▶ [Problem description]
Scan the lines below and report each one containing "algorithm" by copying it.

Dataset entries

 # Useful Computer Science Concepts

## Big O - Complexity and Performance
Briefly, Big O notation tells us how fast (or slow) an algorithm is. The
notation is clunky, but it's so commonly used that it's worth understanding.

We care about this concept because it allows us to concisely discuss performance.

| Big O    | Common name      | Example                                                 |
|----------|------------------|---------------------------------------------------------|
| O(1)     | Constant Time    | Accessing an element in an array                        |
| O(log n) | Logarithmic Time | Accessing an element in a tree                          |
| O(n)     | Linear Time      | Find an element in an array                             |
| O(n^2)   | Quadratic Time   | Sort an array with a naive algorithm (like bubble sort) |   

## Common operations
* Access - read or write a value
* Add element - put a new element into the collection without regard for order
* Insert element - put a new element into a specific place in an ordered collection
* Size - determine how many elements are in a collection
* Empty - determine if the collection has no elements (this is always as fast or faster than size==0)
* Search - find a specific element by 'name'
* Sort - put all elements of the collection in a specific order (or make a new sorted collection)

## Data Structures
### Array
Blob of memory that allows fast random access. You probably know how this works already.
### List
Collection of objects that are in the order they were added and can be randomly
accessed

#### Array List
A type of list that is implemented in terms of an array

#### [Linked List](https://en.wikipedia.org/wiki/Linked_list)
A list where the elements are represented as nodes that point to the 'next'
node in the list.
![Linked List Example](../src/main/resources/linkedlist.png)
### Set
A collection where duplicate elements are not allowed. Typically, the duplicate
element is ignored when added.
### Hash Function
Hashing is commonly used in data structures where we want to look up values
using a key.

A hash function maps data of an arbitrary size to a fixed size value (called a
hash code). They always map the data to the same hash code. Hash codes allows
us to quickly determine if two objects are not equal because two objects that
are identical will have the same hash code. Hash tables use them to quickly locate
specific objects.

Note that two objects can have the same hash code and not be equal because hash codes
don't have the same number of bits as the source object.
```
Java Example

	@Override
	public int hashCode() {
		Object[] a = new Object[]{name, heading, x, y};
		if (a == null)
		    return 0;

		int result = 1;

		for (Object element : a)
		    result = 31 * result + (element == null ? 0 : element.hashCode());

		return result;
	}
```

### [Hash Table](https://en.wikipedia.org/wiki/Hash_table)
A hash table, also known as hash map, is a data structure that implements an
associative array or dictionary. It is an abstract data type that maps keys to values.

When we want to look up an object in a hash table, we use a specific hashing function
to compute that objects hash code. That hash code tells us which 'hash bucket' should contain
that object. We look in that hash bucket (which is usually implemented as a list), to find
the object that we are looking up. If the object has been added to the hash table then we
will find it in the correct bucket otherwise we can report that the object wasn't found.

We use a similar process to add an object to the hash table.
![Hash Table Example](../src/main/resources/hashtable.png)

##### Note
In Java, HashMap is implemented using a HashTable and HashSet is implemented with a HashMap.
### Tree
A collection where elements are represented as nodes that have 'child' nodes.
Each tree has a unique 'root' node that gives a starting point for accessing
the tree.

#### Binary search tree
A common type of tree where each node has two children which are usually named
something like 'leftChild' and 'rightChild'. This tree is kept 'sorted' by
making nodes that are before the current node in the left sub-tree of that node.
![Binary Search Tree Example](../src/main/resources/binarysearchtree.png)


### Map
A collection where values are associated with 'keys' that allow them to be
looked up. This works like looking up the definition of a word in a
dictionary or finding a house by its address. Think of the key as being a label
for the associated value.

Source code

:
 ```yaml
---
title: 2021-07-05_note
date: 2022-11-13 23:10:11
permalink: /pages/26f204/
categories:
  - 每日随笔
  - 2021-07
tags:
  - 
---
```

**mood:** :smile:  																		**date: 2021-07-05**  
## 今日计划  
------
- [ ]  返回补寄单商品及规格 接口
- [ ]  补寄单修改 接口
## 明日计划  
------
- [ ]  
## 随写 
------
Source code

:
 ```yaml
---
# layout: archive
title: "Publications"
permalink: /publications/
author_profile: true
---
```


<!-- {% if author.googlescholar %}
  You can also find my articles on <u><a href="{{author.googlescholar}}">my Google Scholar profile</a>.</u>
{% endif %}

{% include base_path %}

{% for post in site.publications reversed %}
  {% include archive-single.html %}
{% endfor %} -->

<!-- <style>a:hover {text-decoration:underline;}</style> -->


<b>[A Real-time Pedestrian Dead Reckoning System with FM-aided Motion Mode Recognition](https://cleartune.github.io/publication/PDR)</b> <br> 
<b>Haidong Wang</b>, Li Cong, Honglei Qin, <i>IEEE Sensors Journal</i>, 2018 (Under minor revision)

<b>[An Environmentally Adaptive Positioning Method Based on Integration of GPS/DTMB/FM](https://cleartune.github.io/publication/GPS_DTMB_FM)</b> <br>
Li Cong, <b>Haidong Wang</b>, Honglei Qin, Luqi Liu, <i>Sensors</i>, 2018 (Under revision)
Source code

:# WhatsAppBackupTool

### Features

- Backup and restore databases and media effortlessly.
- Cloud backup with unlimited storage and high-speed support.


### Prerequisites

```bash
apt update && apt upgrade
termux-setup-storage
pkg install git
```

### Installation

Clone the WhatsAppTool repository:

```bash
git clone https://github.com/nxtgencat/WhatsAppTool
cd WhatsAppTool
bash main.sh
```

▶ [Answer space]
Briefly, Big O notation tells us how fast (or slow) an algorithm is. The
| O(n^2)   | Quadratic Time   | Sort an array with a naive algorithm (like bubble sort) |   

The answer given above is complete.